The Foschi interview raised a specter that has not been openly discussed: that all the negative publicity surrounding the Concordia incident could ultimately sink the Costa brand.

“Our brand has been massacred by the media,” Foschi said, and even though “the company is solid, with a net worth of several billion euros,” Costa Cruises “could fail as a [brand].”

In an annual filing last month with the U.S. Securities and Exchange Commission, parent company Carnival Corp. stated that booking volume across its brands had dropped by 20% in the immediate aftermath of the Concordia incident. But that figure did not include Costa Cruises itself. In its filing, Carnival Corp. said only that Costa’s bookings were down significantly.
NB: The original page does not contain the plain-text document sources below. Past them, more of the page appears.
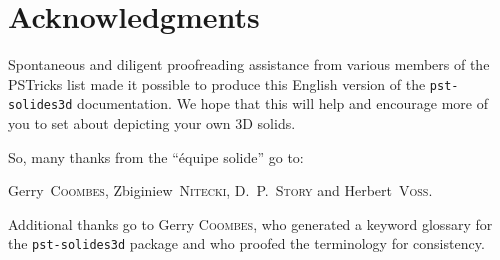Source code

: \section{Acknowledgments}

Spontaneous and diligent proofreading assistance from various
members of the PSTricks list made it possible to produce this
English version of the \texttt{pst-solides3d} documentation. We
hope that this will help and encourage more of you to set about
depicting your own 3D solids.

So, many thanks from the ``\'{e}quipe solide'' go to: %

Gerry~\textsc{Coombes},
Zbiginiew~\textsc{Nitecki},
D.~P.~\textsc{Story} and
Herbert~\textsc{Voss}.

Additional thanks go to Gerry \textsc{Coombes}, who generated a keyword glossary
for the \texttt{pst-solides3d} package and who proofed the terminology for consistency.

\endinput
In a follow-up to Foschi’s statements to La Stampa, Costa issued a statement explaining, “Our chairman and CEO replied to a question regarding the possibility of bankruptcy of our company. He actually replied that although the company is financially very strong and the company will not go bankrupt, there is no certainty about the brand.
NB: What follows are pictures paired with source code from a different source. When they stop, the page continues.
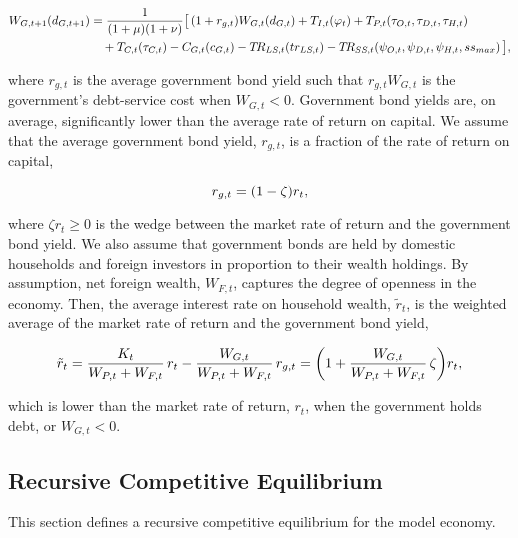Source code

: \documentclass[11pt,leqno,fleqn]{article}
\newcommand{\be}{\vspace{-1em}\begin{singlespace}\begin{equation}}
\newcommand{\ee}{\end{equation}\end{singlespace}}
\begin{document}
\begin{align}	
	W_{G,t+1}(d_{G,t+1})&=\frac{1}{(1+\mu)(1+\nu)}\bigl[\,
	(1+r_{g,t})W_{G,t}(d_{G,t})+T_{I,t}(\varphi_{t})
	+T_{P,t}(\tau_{O,t},\tau_{D,t},\tau_{H,t})\label{E:wlt_g}\\
	&\quad+T_{C,t}(\tau_{C,t})
	-C_{G,t}(c_{G,t})-T\!R_{LS,t}(tr_{LS,t})
	-T\!R_{SS,t}(\psi_{O,t},\psi_{D,t},\psi_{H,t},ss_{max})
	\,\bigr],\notag
\end{align}

where $r_{g,t}$ is the average government bond yield such that $r_{g,t}W_{G,t}$ is the government's debt-service cost when $W_{G,t}<0$. Government bond yields are, on average, significantly lower than the average rate of return on capital. We assume that the average government bond yield, $r_{g,t}$, is a fraction of the rate of return on capital,

\be	r_{g,t}=(1-\zeta)r_{t}, \notag \ee

where $\zeta r_{t}\geq 0$ is the wedge between the market rate of return and the government bond yield. We also assume that government bonds are held by domestic households and foreign investors in proportion to their wealth holdings. By assumption, net foreign wealth, $W_{F,t}$, captures the degree of openness in the economy. Then, the average interest rate on household wealth, $\tilde{r}_{t}$, is the weighted average of the market rate of return and the government bond yield,

\be \tilde{r}_{t}=\frac{K_{t}}{W_{P,t}+W_{F,t}}\,r_{t}-\frac{W_{G,t}}{W_{P,t}+W_{F,t}}\,r_{g,t}
	=\biggl(1+\frac{W_{G,t}}{W_{P,t}+W_{F,t}}\,\zeta\biggr)r_{t}, \notag \ee
	
which is lower than the market rate of return, $r_{t}$, when the government holds debt, or $W_{G,t}<0$.

\subsection{Recursive Competitive Equilibrium}
This section defines a recursive competitive equilibrium for the model economy.
\end{document}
“This declaration was caused by the enormous attack of the mass media on Costa Crociere, most of it unfair and unverified. However, it is necessary to clarify that this is a remote possibility because it is our intention to work hard to do everything in our power to save the brand and to restore our credibility.”
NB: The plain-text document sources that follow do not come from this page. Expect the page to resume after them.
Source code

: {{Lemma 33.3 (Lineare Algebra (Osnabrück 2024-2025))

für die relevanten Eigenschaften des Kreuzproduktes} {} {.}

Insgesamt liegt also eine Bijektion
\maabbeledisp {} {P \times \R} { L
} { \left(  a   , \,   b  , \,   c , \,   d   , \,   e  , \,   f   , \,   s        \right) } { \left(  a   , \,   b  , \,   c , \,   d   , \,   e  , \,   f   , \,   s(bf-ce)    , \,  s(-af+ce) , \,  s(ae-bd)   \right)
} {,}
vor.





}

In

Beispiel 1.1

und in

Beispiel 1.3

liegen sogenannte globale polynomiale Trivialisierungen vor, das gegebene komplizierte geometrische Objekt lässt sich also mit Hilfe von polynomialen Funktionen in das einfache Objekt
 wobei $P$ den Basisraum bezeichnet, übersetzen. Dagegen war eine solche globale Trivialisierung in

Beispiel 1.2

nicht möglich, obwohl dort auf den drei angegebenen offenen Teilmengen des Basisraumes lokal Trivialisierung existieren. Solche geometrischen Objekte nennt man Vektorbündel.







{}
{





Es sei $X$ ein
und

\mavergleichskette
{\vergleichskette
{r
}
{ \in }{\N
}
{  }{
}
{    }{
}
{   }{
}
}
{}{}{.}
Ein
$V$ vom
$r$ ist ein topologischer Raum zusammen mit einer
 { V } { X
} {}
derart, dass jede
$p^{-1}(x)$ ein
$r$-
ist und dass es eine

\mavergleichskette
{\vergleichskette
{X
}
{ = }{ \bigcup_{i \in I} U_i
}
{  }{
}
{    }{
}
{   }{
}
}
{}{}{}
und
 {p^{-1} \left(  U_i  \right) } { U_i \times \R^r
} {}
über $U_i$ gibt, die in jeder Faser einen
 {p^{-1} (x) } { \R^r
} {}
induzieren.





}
The Concordia hit a rocky reef as it sailed north from Civitavecchia and quickly took on water. The half-submerged ship remains off the coast of the island of Giglio, where salvage crews are trying to remove its 500,000 gallons of fuel.

Twenty-one people have so far been confirmed dead in the incident, and at least 11 remain missing.

Captain not solely to blame, says prosecutor

  1. Captain not solely to blame, says prosecutor

    According to today’s Telegraph, the chief prosecutor in charge of the inquiry has implored investigators to look beyond the behaviour of the captain to the role played by the liner’s owners, Costa Cruises.

    His comments were published as salvage experts began the difficult task of removing around 2,400 tonnes of fuel from the vessel.

    Beniamino Deidda, the prosecutor, said in an interview carried by several Italian newspapers today: “For the moment, attention is generally concentrated on the responsibility of the captain, who showed himself to be tragically inadequate. But who chooses the captain?”

    He said investigators needed to avert their gaze to the decisions taken by “the employer; that is to say, the ship’s owner”.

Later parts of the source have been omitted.